At his sentencing hearing in Wayne County’s 3rd Judicial Circuit Court, Joseph “Father Jack” Baker was ordered to spend 3-15 years in prison, with jail credit of 140 days, for first-degree criminal sexual conduct-sexual penetration of a person less than 13 years old.
Baker was pastor at St. Mary Catholic School in Wayne and his victim was a second-grader there when he was raped in the church sacristy in 2004. Both the victim and Baker were among those who testified at the trial last October, with Baker denying the allegation.
The Oakland Press is not naming the victim due to the nature of the crime.
In handing down the sentence, Judge Bridget Hathaway veered from sentencing guidelines of a minimum 25 years in prison, calling Baker’s case “somewhat unique.”

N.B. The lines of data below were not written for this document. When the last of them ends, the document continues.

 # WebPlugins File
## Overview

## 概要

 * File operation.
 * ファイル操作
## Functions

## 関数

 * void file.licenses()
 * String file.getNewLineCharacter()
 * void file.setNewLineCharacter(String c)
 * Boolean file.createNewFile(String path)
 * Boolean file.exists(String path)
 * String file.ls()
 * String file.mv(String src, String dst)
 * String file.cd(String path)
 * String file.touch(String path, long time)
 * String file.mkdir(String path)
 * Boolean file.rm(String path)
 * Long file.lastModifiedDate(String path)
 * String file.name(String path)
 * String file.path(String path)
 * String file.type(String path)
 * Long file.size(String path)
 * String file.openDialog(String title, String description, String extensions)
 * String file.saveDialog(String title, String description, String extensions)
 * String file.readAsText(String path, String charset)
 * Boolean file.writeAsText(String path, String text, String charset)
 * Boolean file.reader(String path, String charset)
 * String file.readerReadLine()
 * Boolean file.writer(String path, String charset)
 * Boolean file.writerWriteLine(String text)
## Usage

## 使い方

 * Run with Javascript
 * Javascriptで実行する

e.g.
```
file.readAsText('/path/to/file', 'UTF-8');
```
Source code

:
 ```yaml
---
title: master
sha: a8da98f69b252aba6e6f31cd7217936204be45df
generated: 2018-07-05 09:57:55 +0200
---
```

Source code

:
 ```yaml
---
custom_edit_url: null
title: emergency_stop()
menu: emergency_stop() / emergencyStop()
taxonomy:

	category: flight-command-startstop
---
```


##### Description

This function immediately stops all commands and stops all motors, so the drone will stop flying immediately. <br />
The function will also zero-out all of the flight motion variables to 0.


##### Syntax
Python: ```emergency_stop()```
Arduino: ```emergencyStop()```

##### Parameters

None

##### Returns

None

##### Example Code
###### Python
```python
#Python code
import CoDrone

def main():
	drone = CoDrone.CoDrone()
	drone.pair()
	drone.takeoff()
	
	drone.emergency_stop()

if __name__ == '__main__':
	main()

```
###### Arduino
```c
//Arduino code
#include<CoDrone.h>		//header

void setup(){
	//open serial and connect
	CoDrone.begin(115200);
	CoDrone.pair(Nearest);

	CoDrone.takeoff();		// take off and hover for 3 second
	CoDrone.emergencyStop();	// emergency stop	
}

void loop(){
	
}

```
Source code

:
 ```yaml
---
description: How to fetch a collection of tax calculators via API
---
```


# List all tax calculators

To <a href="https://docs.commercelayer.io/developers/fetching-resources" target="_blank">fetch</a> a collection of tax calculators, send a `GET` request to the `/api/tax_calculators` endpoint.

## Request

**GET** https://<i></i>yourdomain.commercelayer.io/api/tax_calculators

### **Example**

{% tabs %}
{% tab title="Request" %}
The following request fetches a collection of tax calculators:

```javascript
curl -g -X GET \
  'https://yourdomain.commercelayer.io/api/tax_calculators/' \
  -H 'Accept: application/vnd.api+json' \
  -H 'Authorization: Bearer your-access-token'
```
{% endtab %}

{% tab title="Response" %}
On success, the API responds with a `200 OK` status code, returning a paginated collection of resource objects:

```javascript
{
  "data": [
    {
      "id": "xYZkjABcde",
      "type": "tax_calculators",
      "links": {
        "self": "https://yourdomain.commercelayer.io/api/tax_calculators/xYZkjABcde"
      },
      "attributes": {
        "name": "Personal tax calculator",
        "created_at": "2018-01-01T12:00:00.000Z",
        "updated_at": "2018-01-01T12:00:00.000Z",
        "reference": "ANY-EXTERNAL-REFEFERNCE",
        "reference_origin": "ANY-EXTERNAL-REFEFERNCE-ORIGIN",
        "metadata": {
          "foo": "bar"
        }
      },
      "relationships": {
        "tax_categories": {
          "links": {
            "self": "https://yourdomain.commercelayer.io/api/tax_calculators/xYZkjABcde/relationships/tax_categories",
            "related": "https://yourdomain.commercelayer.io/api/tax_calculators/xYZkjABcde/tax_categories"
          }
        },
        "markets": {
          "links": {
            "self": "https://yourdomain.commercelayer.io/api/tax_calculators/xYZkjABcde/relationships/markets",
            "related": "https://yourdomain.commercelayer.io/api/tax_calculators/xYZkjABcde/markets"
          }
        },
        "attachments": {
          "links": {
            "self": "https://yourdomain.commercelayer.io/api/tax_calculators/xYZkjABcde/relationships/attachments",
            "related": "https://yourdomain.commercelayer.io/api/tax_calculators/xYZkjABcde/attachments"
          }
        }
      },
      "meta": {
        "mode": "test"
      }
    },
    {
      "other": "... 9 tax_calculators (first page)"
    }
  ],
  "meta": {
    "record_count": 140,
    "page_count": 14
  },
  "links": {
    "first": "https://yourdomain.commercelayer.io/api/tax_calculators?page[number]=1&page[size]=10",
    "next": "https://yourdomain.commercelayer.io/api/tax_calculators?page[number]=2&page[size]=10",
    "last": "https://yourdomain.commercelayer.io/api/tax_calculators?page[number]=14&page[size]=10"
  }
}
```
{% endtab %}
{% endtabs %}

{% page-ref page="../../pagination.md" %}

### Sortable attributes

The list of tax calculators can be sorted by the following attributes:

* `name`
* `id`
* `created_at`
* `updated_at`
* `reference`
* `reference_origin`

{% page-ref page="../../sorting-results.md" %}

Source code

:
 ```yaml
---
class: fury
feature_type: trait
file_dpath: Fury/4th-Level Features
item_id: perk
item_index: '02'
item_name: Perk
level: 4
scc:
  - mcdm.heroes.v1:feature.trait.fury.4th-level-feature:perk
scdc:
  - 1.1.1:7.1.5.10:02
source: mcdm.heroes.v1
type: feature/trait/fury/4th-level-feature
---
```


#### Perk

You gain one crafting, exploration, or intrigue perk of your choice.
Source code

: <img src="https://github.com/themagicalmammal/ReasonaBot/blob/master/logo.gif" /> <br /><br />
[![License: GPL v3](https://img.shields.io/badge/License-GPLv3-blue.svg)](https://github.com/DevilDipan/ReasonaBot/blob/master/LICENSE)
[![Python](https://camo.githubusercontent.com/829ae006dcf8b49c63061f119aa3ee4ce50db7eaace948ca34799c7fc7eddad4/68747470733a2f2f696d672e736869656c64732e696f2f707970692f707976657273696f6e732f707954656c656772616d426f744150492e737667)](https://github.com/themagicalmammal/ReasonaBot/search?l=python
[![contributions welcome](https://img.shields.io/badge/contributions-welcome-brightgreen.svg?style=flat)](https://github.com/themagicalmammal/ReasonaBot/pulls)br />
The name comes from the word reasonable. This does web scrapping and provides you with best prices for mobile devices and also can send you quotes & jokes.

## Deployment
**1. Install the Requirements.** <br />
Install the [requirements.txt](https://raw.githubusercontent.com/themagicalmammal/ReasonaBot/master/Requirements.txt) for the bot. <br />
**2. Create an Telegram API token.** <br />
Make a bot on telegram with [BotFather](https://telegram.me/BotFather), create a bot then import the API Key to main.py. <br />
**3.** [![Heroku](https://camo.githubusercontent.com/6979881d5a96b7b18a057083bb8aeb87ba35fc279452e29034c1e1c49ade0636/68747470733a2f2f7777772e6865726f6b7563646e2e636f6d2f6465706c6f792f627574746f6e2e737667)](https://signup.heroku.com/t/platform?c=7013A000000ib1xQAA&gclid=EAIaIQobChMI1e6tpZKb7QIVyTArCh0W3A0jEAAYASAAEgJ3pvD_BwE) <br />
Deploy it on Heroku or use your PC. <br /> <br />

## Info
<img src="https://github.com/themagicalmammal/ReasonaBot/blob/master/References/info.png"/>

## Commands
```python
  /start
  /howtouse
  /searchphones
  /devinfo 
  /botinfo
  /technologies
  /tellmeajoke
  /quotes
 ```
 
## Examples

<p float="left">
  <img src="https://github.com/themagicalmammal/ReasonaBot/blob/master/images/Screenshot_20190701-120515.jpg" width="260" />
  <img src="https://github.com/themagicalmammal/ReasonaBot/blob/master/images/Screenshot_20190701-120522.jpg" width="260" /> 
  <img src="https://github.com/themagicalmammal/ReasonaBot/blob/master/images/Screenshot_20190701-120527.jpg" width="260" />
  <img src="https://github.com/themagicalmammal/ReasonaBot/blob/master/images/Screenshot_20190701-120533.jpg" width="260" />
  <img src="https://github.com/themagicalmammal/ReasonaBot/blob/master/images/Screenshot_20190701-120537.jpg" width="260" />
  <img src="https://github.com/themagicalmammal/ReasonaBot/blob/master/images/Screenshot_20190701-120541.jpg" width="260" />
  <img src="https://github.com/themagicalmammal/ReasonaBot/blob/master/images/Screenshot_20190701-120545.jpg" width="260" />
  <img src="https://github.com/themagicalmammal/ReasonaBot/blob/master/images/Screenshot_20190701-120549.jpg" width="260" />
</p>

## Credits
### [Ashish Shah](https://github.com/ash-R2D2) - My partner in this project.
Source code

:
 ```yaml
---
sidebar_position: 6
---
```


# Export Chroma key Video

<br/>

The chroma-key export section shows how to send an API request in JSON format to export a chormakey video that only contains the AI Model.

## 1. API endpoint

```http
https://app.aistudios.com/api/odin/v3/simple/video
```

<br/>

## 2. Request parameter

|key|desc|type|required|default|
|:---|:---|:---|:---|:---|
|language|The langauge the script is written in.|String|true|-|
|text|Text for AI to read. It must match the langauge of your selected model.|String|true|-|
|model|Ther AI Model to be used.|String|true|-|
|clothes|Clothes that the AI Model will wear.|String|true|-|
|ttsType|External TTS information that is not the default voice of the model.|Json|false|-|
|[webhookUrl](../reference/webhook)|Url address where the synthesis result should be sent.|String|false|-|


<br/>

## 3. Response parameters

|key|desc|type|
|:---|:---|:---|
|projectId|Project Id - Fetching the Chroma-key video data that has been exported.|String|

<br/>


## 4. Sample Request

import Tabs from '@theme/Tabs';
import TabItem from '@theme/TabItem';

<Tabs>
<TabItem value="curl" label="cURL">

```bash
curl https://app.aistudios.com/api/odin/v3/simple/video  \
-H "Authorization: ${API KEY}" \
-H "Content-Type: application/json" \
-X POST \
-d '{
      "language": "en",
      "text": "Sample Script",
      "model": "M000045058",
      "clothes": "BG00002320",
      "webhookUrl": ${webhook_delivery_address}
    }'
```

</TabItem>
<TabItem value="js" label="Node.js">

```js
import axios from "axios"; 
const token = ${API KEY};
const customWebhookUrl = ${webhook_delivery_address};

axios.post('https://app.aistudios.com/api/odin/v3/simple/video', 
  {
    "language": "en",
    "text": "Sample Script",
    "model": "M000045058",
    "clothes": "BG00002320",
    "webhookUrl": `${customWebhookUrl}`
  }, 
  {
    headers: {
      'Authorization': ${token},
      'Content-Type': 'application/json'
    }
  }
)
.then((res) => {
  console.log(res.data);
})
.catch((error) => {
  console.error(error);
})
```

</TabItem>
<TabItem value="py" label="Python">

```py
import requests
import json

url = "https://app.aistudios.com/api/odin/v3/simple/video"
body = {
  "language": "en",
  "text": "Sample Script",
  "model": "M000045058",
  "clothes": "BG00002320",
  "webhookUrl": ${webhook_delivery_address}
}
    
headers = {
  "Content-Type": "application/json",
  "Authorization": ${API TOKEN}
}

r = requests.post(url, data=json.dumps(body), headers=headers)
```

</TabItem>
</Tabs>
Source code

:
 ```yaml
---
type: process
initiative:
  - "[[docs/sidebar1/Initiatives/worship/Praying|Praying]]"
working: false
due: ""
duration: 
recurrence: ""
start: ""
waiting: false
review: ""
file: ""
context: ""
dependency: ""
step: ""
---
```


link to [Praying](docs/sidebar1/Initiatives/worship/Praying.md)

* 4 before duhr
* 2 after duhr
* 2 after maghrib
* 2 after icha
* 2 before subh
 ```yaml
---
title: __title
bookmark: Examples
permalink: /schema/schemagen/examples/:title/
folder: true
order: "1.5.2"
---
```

Noting that the priest was convicted of “one of the most serious crimes in the state,” Hathaway cited several factors for the lighter sentence, including Baker having no other criminal allegations against him and no prior criminal history, compliance with bond conditions for more than three years while he awaited trial, and several dozen letters of support from parishioners and others who, she said, credited him with doing “a great deal of good for the community.”
Baker didn’t offer a statement prior to sentencing, as advised by his attorney Allison Kriger. An appeal is planned.
Baker’s victim, now in his 20s, didn’t attend the sentencing hearing. Assistant Attorney General Danielle Russo Bennetts told the court “he chose not to be here today,” and that he had “endured harassment at the preliminary exam” in 2019.
“He’s just grateful the jury found him believable,” Russo Bennetts said.
Baker’s victim came forward a few years ago, and Baker was charged following an investigation by the Attorney General’s Office which was launched after the victim’s father reported his son’s allegation to the Archdiocese of Detroit in 2019.
During the trial, Baker’s victim testified that he was in his late teens before understanding what had happened to him and that he suffered from psychological issues because of the sexual abuse.
Baker was pastor of St. Mary in Wayne from 1997 to 2008, and from there was assigned as pastor of St. Perpetua Catholic Church in Waterford Township. Following his arrest in 2019, he was suspended, and then in June 2022 was informed that his assignment at St. Perpetua had ended.
At Wednesday’s hearing, Kriger had asked the judge to sentence Baker to time served and “a period of probation or home confinement,” claiming he has a history of “dedication to service,” community involvement and helping others “in some of their darkest hours” — as evidenced by the letters written to the court on his behalf.
“This offense is 20 years old and is truly an aberration in Father Baker’s otherwise exemplary life…he has spent the last 20 years being the complete opposite of what he have seen in this case,” she said.
Russo Bennetts, however, argued that the “face (Baker) presented to the community and the face his victim saw” weren’t the same.
“This was not an aberration…he changed and destroyed (the victim’s) life,” Russo Bennetts said. “The people who wrote those letters weren’t sexually assaulted by Joseph Baker. The Joseph Baker in those letters in not the Joseph Baker (the victim) knows.”